=== MATERIAL TO PROCESS ===

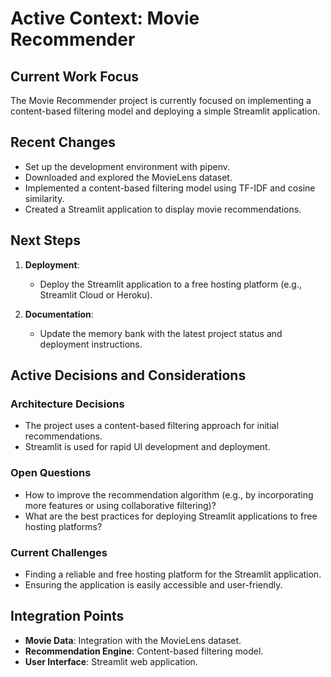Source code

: # Active Context: Movie Recommender

## Current Work Focus
The Movie Recommender project is currently focused on implementing a content-based filtering model and deploying a simple Streamlit application.

## Recent Changes
- Set up the development environment with pipenv.
- Downloaded and explored the MovieLens dataset.
- Implemented a content-based filtering model using TF-IDF and cosine similarity.
- Created a Streamlit application to display movie recommendations.

## Next Steps
1. **Deployment**:
   - Deploy the Streamlit application to a free hosting platform (e.g., Streamlit Cloud or Heroku).

2. **Documentation**:
    - Update the memory bank with the latest project status and deployment instructions.

## Active Decisions and Considerations

### Architecture Decisions
- The project uses a content-based filtering approach for initial recommendations.
- Streamlit is used for rapid UI development and deployment.

### Open Questions
- How to improve the recommendation algorithm (e.g., by incorporating more features or using collaborative filtering)?
- What are the best practices for deploying Streamlit applications to free hosting platforms?

### Current Challenges
- Finding a reliable and free hosting platform for the Streamlit application.
- Ensuring the application is easily accessible and user-friendly.

## Integration Points
- **Movie Data**: Integration with the MovieLens dataset.
- **Recommendation Engine**: Content-based filtering model.
- **User Interface**: Streamlit web application.
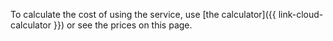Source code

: To calculate the cost of using the service, use [the calculator]({{ link-cloud-calculator }}) or see the prices on this page.

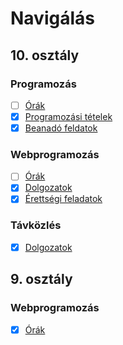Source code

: # Navigálás

## 10. osztály

### Programozás

- [ ] [Órák](https://github.com/Zan1456/2022a/tree/main/Programozas10A/%C3%93r%C3%A1k)
- [X] [Programozási tételek](https://github.com/Zan1456/2022a/blob/main/Programozas10A/Tetelek/T%C3%A9telek.md)
- [X] [Beanadó feldatok](https://github.com/Zan1456/2022a/tree/main/Programozas10A/Beadando)

### Webprogramozás

- [ ] [Órák](https://github.com/Zan1456/2022a/tree/main/WebProg10A/%C3%93r%C3%A1k)
- [X] [Dolgozatok](https://github.com/Zan1456/2022a/tree/main/WebProg10A/Dolgozatok)
- [X] [Érettségi feladatok](https://github.com/Zan1456/2022a/tree/main/WebProg10A/%C3%89retts%C3%A9gi%20feladatok)

### Távközlés

- [X] [Dolgozatok](https://github.com/Zan1456/2022a/tree/main/T%C3%A1vk%C3%B6zl%C3%A9s10A/Dolgozatok)

## 9. osztály

### Webprogramozás

- [X] [Órák](https://github.com/Zan1456/2022a/tree/main/WebProg09A)
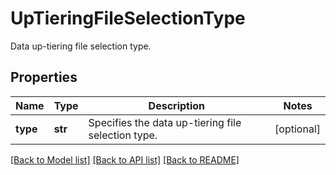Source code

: # UpTieringFileSelectionType

Data up-tiering file selection type.

## Properties
Name | Type | Description | Notes
------------ | ------------- | ------------- | -------------
**type** | **str** | Specifies the data up-tiering file selection type. | [optional] 

[[Back to Model list]](../README.md#documentation-for-models) [[Back to API list]](../README.md#documentation-for-api-endpoints) [[Back to README]](../README.md)


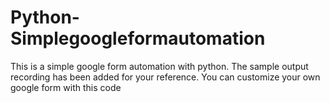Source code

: # Python-Simplegoogleformautomation

This is a simple google form automation with python. The sample output recording has been added for your reference. You can customize your own google form with this code
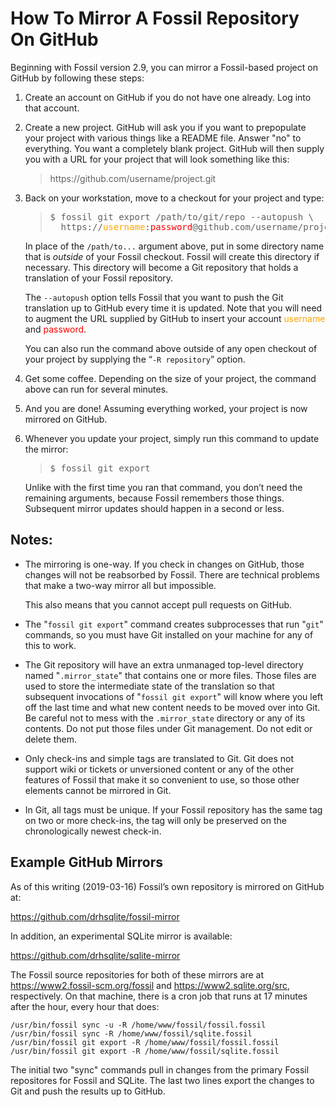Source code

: # How To Mirror A Fossil Repository On GitHub

Beginning with Fossil version 2.9, you can mirror a Fossil-based
project on GitHub by following these steps:

<ol>
<li><p>Create an account on GitHub if you do not have one already.  Log
    into that account.

<li><p>Create a new project.  GitHub will ask you if you want to prepopulate
    your project with various things like a README file.  Answer "no" to
    everything.  You want a completely blank project.  GitHub will then
    supply you with a URL for your project that will look something
    like this:

<blockquote>
https://github.com/username/project.git
</blockquote>

<li><p>Back on your workstation, move to a checkout for your project and
    type:

<blockquote>
<pre>$ fossil git export /path/to/git/repo --autopush \
  https://<font color="orange">username</font>:<font color="red">password</font>@github.com/username/project.git</pre>
</blockquote>

<p>   In place of the <code>/path/to...</code> argument above, put in some
      directory name that is <i>outside</i> of your Fossil checkout.  Fossil
      will create this directory if necessary.  This directory will
      become a Git repository that holds a translation of your Fossil
      repository.

<p>   The <code>--autopush</code> option tells Fossil that you want to
      push the Git translation up to GitHub every time it is updated.  Note
      that you will need to augment the URL supplied by GitHub to insert
      your account <font color="orange">username</font> and <font
      color="red">password</font>.

<p>   You can also run the command above outside of any open checkout of
      your project by supplying the “<code>-R&nbsp;repository</code>”
      option.

<li><p>Get some coffee.  Depending on the size of your project, the
       command above can run for several minutes.

<li><p>And you are done!  Assuming everything worked, your project is now
    mirrored on GitHub.

<li><p>Whenever you update your project, simply run this command to update
    the mirror:

<blockquote>
<pre>$ fossil git export</pre>
</blockquote>


<p>   Unlike with the first time you ran that command, you don’t need
      the remaining arguments, because Fossil remembers those things.
      Subsequent mirror updates should happen in a second or less.
</ol>

## Notes:

  *  The mirroring is one-way.  If you check in changes on GitHub, those
     changes will not be reabsorbed by Fossil.  There are technical problems
     that make a two-way mirror all but impossible.

     This also means that you cannot accept pull requests on GitHub.

  *  The "`fossil git export`" command creates subprocesses that run "`git`"
     commands, so you must have Git installed on your machine for any
     of this to work.

  *  The Git repository will have an extra unmanaged top-level directory named
     "`.mirror_state`" that contains one or more files.  Those files are
     used to store the intermediate state of the translation so that
     subsequent invocations of "`fossil git export`" will know where you
     left off the last time and what new content needs to be moved over into
     Git.  Be careful not to mess with the `.mirror_state` directory or
     any of its contents.  Do not put those files under Git management.  Do
     not edit or delete them.

  *  Only check-ins and simple tags are translated to Git.  Git does not
     support wiki or tickets or unversioned content or any of the other
     features of Fossil that make it so convenient to use, so those other
     elements cannot be mirrored in Git.

  *  In Git, all tags must be unique.  If your Fossil repository has the
     same tag on two or more check-ins, the tag will only be preserved on
     the chronologically newest check-in.

## Example GitHub Mirrors

As of this writing (2019-03-16) Fossil’s own repository is mirrored
on GitHub at:

>
<https://github.com/drhsqlite/fossil-mirror>

In addition, an experimental SQLite mirror is available:

>
<https://github.com/drhsqlite/sqlite-mirror>

The Fossil source repositories for both of these mirrors are at
<https://www2.fossil-scm.org/fossil> and <https://www2.sqlite.org/src>,
respectively.  On that machine, there is a cron job that runs at
17 minutes after the hour, every hour that does:

>
    /usr/bin/fossil sync -u -R /home/www/fossil/fossil.fossil
    /usr/bin/fossil sync -R /home/www/fossil/sqlite.fossil
    /usr/bin/fossil git export -R /home/www/fossil/fossil.fossil
    /usr/bin/fossil git export -R /home/www/fossil/sqlite.fossil

The initial two "sync" commands pull in changes from the primary
Fossil repositores for Fossil and SQLite.  The last two lines
export the changes to Git and push the results up to GitHub.
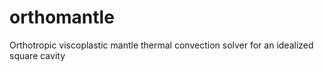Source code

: # orthomantle
Orthotropic viscoplastic mantle thermal convection solver for an idealized square cavity

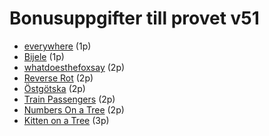# Bonusuppgifter till provet v51

* [everywhere](https://open.kattis.com/problems/everywhere) (1p)
* [Bijele](https://open.kattis.com/problems/bijele) (1p)
* [whatdoesthefoxsay](https://open.kattis.com/problems/whatdoesthefoxsay) (2p)
* [Reverse Rot](https://open.kattis.com/problems/reverserot) (2p)
* [Östgötska](https://open.kattis.com/problems/ostgotska) (2p)
* [Train Passengers](https://open.kattis.com/problems/trainpassengers) (2p)
* [Numbers On a Tree](https://open.kattis.com/problems/numbertree) (2p)
* [Kitten on a Tree](https://open.kattis.com/problems/kitten) (3p)

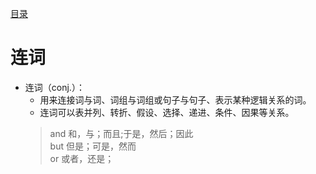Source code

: [目录](./README.md)
# 连词

* 连词（conj.）：
  * 用来连接词与词、词组与词组或句子与句子、表示某种逻辑关系的词。
  * 连词可以表并列、转折、假设、选择、递进、条件、因果等关系。
  > and 和，与；而且;于是，然后；因此  
   but 但是；可是，然而  
   or 或者，还是；
  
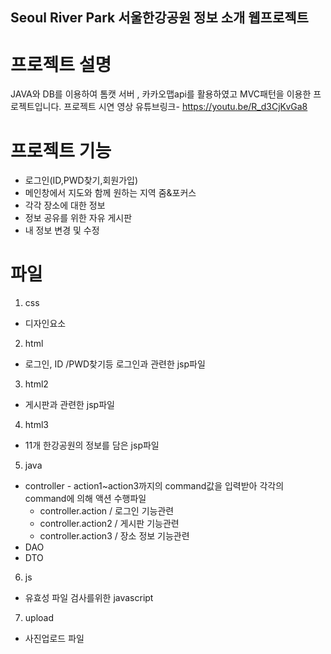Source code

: ## Seoul River Park 서울한강공원 정보 소개 웹프로젝트

# 프로젝트 설명
JAVA와 DB를 이용하여 톰캣 서버 , 카카오맵api를 활용하였고 MVC패턴을 이용한 프로젝트입니다. 
프로젝트 시연 영상 유튜브링크- https://youtu.be/R_d3CjKvGa8

# 프로젝트 기능
  + 로그인(ID,PWD찾기,회원가입)
  + 메인창에서 지도와 함께 원하는 지역 줌&포커스
  + 각각 장소에 대한 정보
  + 정보 공유를 위한 자유 게시판
  + 내 정보 변경 및 수정

# 파일
1. css
  + 디자인요소 
     
2. html
  + 로그인, ID /PWD찾기등 로그인과 관련한 jsp파일

3. html2
  + 게시판과 관련한 jsp파일

4. html3
  + 11개 한강공원의 정보를 담은 jsp파일

5. java
  + controller - action1~action3까지의 command값을 입력받아 각각의 command에 의해 액션 수행파일
    - controller.action / 로그인 기능관련
    - controller.action2 / 게시판 기능관련
    - controller.action3 / 장소 정보 기능관련 
  + DAO
  + DTO

6. js 
  + 유효성 파일 검사를위한 javascript 

7. upload
  + 사진업로드 파일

===

* WHAT THIS TASK INVOLVES:
Please go line by line through the records above, copying each one that holds the string "orange".

* RESULT FOR THIS EXERCISE:
  https://<font color="orange">username</font>:<font color="red">password</font>@github.com/username/project.git</pre>
      your account <font color="orange">username</font> and <font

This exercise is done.